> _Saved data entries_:
+++

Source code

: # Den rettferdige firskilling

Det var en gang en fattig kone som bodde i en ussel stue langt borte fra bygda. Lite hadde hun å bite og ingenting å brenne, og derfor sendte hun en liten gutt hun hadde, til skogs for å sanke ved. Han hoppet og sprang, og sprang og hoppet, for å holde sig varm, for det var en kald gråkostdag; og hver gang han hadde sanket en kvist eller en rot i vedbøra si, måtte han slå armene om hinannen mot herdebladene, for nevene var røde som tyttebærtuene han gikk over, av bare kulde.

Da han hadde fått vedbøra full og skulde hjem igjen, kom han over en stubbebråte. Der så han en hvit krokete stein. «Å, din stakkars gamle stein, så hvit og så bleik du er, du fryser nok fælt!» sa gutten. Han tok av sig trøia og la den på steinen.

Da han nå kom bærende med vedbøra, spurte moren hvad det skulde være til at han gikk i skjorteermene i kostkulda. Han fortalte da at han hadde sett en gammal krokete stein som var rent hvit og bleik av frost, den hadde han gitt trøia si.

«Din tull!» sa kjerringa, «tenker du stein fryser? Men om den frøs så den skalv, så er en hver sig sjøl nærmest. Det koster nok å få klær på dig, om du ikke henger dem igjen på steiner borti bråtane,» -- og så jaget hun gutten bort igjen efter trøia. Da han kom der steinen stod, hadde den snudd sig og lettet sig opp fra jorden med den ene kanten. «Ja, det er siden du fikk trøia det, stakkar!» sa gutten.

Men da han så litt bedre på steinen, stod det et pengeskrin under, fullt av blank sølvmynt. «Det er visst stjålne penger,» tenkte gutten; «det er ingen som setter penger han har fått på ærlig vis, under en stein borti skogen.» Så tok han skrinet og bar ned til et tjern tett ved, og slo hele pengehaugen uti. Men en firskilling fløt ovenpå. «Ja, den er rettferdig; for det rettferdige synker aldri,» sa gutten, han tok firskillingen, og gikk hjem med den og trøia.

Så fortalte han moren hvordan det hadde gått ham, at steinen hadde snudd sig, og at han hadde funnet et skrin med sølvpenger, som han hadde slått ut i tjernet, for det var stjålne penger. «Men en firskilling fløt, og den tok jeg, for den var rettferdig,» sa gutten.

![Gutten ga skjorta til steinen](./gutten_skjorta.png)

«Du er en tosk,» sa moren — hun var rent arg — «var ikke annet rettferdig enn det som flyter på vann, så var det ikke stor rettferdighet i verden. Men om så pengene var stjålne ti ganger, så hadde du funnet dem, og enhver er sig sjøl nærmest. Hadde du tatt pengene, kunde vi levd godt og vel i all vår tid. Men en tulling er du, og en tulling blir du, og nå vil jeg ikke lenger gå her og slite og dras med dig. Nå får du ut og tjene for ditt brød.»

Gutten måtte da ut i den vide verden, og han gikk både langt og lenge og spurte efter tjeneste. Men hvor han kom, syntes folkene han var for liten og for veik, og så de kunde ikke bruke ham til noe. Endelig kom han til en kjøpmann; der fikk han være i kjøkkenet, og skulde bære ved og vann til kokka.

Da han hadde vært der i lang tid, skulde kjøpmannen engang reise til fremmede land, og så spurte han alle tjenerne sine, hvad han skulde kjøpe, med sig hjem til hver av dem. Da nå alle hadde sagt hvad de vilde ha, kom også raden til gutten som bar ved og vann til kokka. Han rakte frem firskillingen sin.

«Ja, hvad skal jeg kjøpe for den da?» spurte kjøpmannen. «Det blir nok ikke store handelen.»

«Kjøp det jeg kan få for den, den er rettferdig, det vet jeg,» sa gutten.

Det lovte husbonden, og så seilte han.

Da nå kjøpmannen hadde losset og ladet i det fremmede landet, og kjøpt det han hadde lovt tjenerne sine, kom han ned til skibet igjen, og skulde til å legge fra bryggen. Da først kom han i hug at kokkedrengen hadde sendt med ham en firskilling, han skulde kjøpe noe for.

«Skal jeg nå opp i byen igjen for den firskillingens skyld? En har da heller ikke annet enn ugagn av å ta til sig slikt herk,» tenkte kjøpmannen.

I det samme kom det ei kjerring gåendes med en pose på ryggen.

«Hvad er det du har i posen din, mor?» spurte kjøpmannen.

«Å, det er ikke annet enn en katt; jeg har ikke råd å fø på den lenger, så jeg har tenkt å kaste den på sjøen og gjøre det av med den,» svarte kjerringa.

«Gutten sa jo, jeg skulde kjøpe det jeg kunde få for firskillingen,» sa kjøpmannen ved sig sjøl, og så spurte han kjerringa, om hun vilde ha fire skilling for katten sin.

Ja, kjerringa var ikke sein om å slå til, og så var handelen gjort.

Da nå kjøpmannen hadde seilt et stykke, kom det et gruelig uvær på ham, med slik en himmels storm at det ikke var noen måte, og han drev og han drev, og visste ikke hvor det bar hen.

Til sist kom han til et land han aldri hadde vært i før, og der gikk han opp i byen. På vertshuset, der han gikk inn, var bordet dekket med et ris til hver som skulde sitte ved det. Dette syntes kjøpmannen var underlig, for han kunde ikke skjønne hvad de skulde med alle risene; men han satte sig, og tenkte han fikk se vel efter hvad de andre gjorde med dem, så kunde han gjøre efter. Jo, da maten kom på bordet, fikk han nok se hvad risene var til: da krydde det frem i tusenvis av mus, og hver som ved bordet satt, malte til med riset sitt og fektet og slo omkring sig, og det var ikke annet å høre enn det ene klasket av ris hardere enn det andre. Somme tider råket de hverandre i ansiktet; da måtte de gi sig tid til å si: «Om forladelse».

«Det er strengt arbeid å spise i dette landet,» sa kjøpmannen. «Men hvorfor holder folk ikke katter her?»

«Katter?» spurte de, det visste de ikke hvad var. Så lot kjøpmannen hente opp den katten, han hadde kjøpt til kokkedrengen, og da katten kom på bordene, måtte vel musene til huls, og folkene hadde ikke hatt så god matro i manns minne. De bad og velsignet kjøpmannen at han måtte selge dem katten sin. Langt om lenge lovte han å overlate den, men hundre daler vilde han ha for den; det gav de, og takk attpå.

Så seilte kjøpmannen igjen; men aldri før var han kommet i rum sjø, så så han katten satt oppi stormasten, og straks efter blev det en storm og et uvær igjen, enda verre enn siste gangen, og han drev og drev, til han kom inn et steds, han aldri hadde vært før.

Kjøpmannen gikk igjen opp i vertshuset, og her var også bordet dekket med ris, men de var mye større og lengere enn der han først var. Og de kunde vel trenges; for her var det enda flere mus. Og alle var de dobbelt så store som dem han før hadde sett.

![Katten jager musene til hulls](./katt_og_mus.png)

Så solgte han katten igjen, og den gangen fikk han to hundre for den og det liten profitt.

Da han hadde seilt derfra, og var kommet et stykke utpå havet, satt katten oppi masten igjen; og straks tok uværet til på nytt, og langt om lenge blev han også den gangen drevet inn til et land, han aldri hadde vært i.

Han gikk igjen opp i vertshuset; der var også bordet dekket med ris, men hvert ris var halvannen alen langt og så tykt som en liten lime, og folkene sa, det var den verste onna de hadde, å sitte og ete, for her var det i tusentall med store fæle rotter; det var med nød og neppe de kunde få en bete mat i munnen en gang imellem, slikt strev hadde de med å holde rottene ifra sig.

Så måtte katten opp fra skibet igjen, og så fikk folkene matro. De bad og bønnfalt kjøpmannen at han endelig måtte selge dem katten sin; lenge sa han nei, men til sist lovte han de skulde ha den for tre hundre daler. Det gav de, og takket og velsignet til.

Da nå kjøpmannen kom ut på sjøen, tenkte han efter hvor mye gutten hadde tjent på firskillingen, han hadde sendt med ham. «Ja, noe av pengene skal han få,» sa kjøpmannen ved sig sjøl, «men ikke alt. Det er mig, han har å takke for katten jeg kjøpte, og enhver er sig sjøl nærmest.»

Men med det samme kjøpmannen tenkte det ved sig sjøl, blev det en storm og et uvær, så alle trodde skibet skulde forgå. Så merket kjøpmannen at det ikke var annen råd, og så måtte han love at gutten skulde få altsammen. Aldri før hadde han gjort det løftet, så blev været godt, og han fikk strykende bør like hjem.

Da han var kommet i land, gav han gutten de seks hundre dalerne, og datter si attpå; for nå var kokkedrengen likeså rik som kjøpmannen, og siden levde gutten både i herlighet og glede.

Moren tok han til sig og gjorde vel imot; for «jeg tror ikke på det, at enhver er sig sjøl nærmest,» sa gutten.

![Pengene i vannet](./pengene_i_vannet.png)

+++

Search the data for "handelen" and list every line in which it occurs.

> _Your response_:
«Ja, hvad skal jeg kjøpe for den da?» spurte kjøpmannen. «Det blir nok ikke store handelen.»
Ja, kjerringa var ikke sein om å slå til, og så var handelen gjort.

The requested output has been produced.